The Mystics have executed their fast breaks well this season: Guard Andrea Nagy always looks to push the ball to a streaking Murriel Page or Shalonda Enis after every rebound.
"We have very good transition players both at the post and at the perimeter and our first look always needs to be up the floor," Darsch said.
Against Phoenix, Washington's perimeter players had a tough time getting open off screens and losing their defenders, especially late in the game. As a result, the Mystics blew a 16-point halftime lead and eventually the game, 79-76. If Washington hopes to control the rhythm of tonight's game, it will have to execute its pick-and-roll offensive sets and find space for its top outside scorers -- Nikki McCray and Holdsclaw -- to create their own shots.
"Our wings have to do a better job of getting open because [Houston] is able to put very good pressure on you initially," Darsch said. "And if you give them steals early, they really get on a roll."
Mystics Notes: Mystics guard Markita Aldridge collided heads with Nagy and split her lip during yesterday's practice. Although she needed stitches, she is expected to play in tonight's game. . . .

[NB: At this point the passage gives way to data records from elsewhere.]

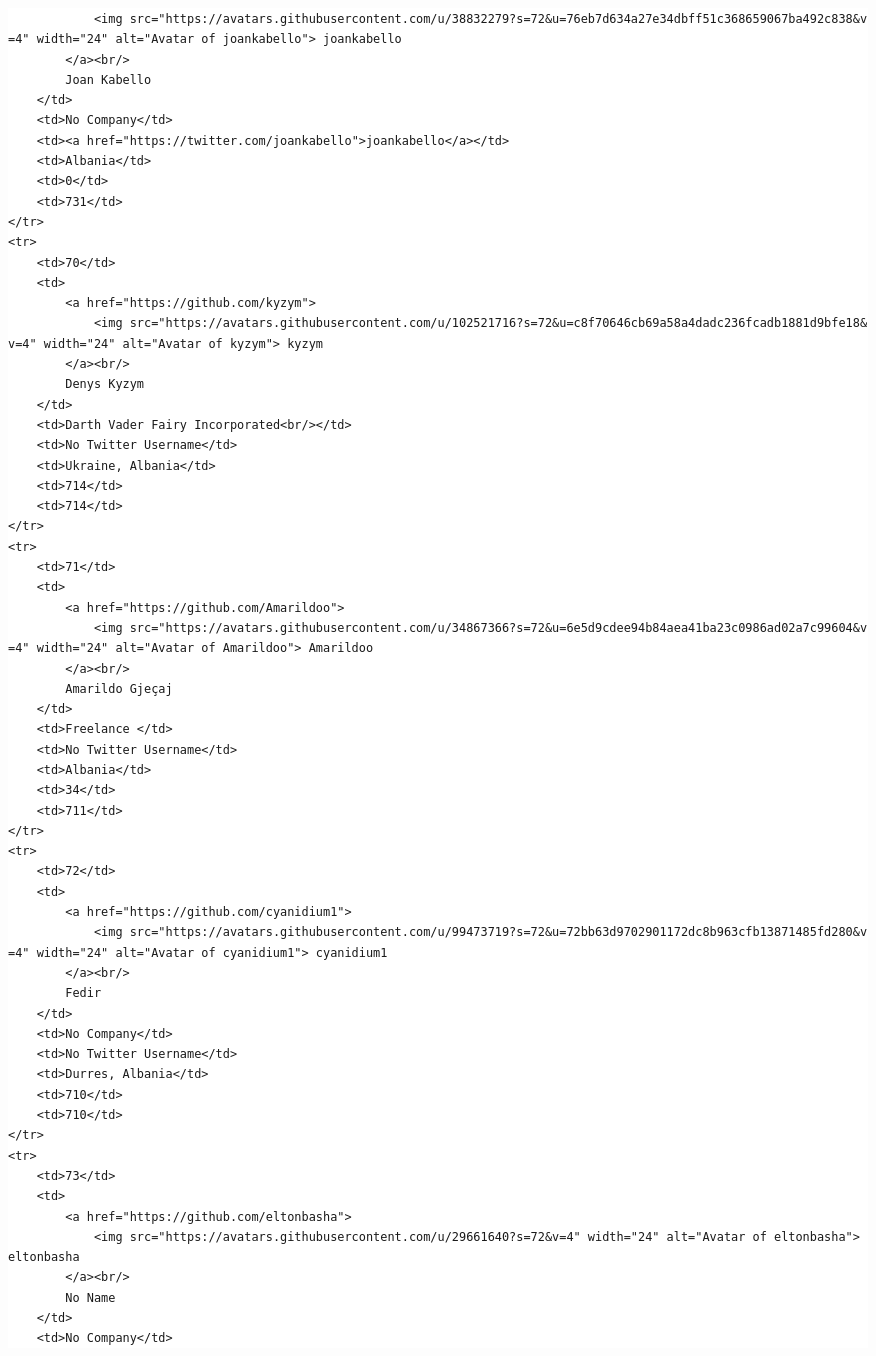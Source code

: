 				<img src="https://avatars.githubusercontent.com/u/38832279?s=72&u=76eb7d634a27e34dbff51c368659067ba492c838&v=4" width="24" alt="Avatar of joankabello"> joankabello
			</a><br/>
			Joan Kabello
		</td>
		<td>No Company</td>
		<td><a href="https://twitter.com/joankabello">joankabello</a></td>
		<td>Albania</td>
		<td>0</td>
		<td>731</td>
	</tr>
	<tr>
		<td>70</td>
		<td>
			<a href="https://github.com/kyzym">
				<img src="https://avatars.githubusercontent.com/u/102521716?s=72&u=c8f70646cb69a58a4dadc236fcadb1881d9bfe18&v=4" width="24" alt="Avatar of kyzym"> kyzym
			</a><br/>
			Denys Kyzym
		</td>
		<td>Darth Vader Fairy Incorporated<br/></td>
		<td>No Twitter Username</td>
		<td>Ukraine, Albania</td>
		<td>714</td>
		<td>714</td>
	</tr>
	<tr>
		<td>71</td>
		<td>
			<a href="https://github.com/Amarildoo">
				<img src="https://avatars.githubusercontent.com/u/34867366?s=72&u=6e5d9cdee94b84aea41ba23c0986ad02a7c99604&v=4" width="24" alt="Avatar of Amarildoo"> Amarildoo
			</a><br/>
			Amarildo Gjeçaj
		</td>
		<td>Freelance </td>
		<td>No Twitter Username</td>
		<td>Albania</td>
		<td>34</td>
		<td>711</td>
	</tr>
	<tr>
		<td>72</td>
		<td>
			<a href="https://github.com/cyanidium1">
				<img src="https://avatars.githubusercontent.com/u/99473719?s=72&u=72bb63d9702901172dc8b963cfb13871485fd280&v=4" width="24" alt="Avatar of cyanidium1"> cyanidium1
			</a><br/>
			Fedir
		</td>
		<td>No Company</td>
		<td>No Twitter Username</td>
		<td>Durres, Albania</td>
		<td>710</td>
		<td>710</td>
	</tr>
	<tr>
		<td>73</td>
		<td>
			<a href="https://github.com/eltonbasha">
				<img src="https://avatars.githubusercontent.com/u/29661640?s=72&v=4" width="24" alt="Avatar of eltonbasha"> eltonbasha
			</a><br/>
			No Name
		</td>
		<td>No Company</td>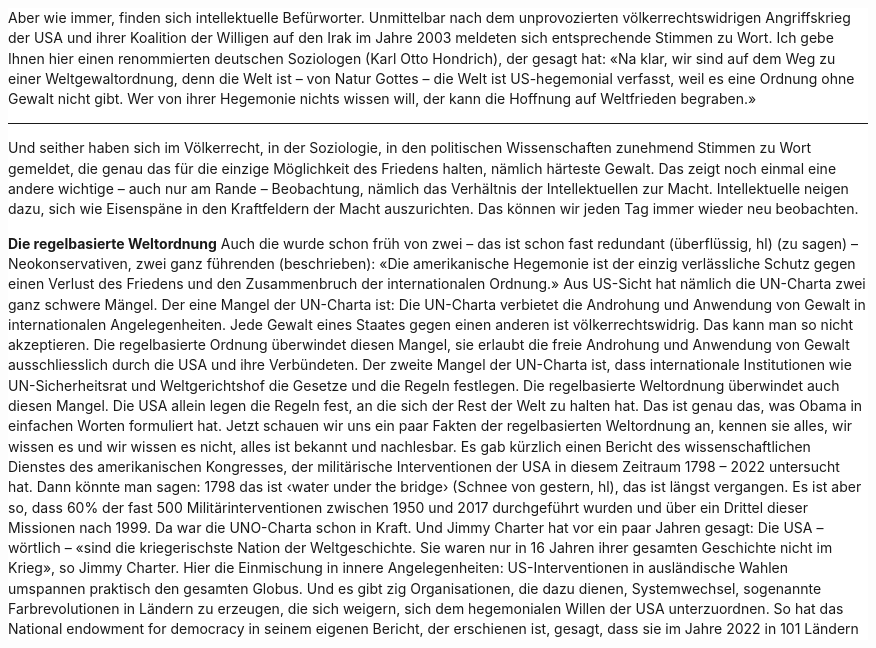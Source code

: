 Aber wie immer, finden sich intellektuelle Befürworter. Unmittelbar nach dem unprovozierten völkerrechtswidrigen Angriffskrieg der USA und ihrer Koalition der Willigen auf den Irak im Jahre 2003 meldeten sich
entsprechende Stimmen zu Wort.
Ich gebe Ihnen hier einen renommierten deutschen Soziologen (Karl Otto Hondrich), der gesagt hat: «Na
klar, wir sind auf dem Weg zu einer Weltgewaltordnung, denn die Welt ist – von Natur Gottes – die Welt ist
US-hegemonial verfasst, weil es eine Ordnung ohne Gewalt nicht gibt. Wer von ihrer Hegemonie nichts wissen will, der kann die Hoffnung auf Weltfrieden begraben.»


-----

Und seither haben sich im Völkerrecht, in der Soziologie, in den politischen Wissenschaften zunehmend
Stimmen zu Wort gemeldet, die genau das für die einzige Möglichkeit des Friedens halten, nämlich härteste
Gewalt.
Das zeigt noch einmal eine andere wichtige – auch nur am Rande – Beobachtung, nämlich das Verhältnis
der Intellektuellen zur Macht. Intellektuelle neigen dazu, sich wie Eisenspäne in den Kraftfeldern der Macht
auszurichten. Das können wir jeden Tag immer wieder neu beobachten.

**Die regelbasierte Weltordnung**
Auch die wurde schon früh von zwei – das ist schon fast redundant (überflüssig, hl) (zu sagen) – Neokonservativen, zwei ganz führenden (beschrieben): «Die amerikanische Hegemonie ist der einzig verlässliche
Schutz gegen einen Verlust des Friedens und den Zusammenbruch der internationalen Ordnung.»
Aus US-Sicht hat nämlich die UN-Charta zwei ganz schwere Mängel. Der eine Mangel der UN-Charta ist:
Die UN-Charta verbietet die Androhung und Anwendung von Gewalt in internationalen Angelegenheiten.
Jede Gewalt eines Staates gegen einen anderen ist völkerrechtswidrig. Das kann man so nicht akzeptieren.
Die regelbasierte Ordnung überwindet diesen Mangel, sie erlaubt die freie Androhung und Anwendung von
Gewalt ausschliesslich durch die USA und ihre Verbündeten.
Der zweite Mangel der UN-Charta ist, dass internationale Institutionen wie UN-Sicherheitsrat und Weltgerichtshof die Gesetze und die Regeln festlegen. Die regelbasierte Weltordnung überwindet auch diesen
Mangel. Die USA allein legen die Regeln fest, an die sich der Rest der Welt zu halten hat.
Das ist genau das, was Obama in einfachen Worten formuliert hat.
Jetzt schauen wir uns ein paar Fakten der regelbasierten Weltordnung an, kennen sie alles, wir wissen es
und wir wissen es nicht, alles ist bekannt und nachlesbar.
Es gab kürzlich einen Bericht des wissenschaftlichen Dienstes des amerikanischen Kongresses, der militärische Interventionen der USA in diesem Zeitraum 1798 – 2022 untersucht hat. Dann könnte man sagen:
1798 das ist ‹water under the bridge› (Schnee von gestern, hl), das ist längst vergangen. Es ist aber so, dass
60% der fast 500 Militärinterventionen zwischen 1950 und 2017 durchgeführt wurden und über ein Drittel
dieser Missionen nach 1999. Da war die UNO-Charta schon in Kraft.
Und Jimmy Charter hat vor ein paar Jahren gesagt:
Die USA – wörtlich – «sind die kriegerischste Nation der Weltgeschichte. Sie waren nur in 16 Jahren ihrer
gesamten Geschichte nicht im Krieg», so Jimmy Charter.
Hier die Einmischung in innere Angelegenheiten:
US-Interventionen in ausländische Wahlen umspannen praktisch den gesamten Globus. Und es gibt zig
Organisationen, die dazu dienen, Systemwechsel, sogenannte Farbrevolutionen in Ländern zu erzeugen, die
sich weigern, sich dem hegemonialen Willen der USA unterzuordnen. So hat das National endowment for
democracy in seinem eigenen Bericht, der erschienen ist, gesagt, dass sie im Jahre 2022 in 101 Ländern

Donations will be collected at tonight's game to raise money for Kosovo refugees. The Mystics also will hold a silent auction of autographed sports items during the game. The program is part of a teaming between Washington Sports and Entertainment chairman Abe Pollin and UNICEF, a nonprofit organization. All proceeds will go directly to the aid of the refugees.
Data: vs. Houston Comets.
Where: MCI Center.
When: 7 p.m.
Records: Washington 1-5, Houston 6-0.
Injuries: Mystics F Heather Owen (shoulder) is on the injured reserve. Comets C Kara Wolters (right knee), G Kim Perrot (cancer) and C Monica Lamb (eye) are on the injured list.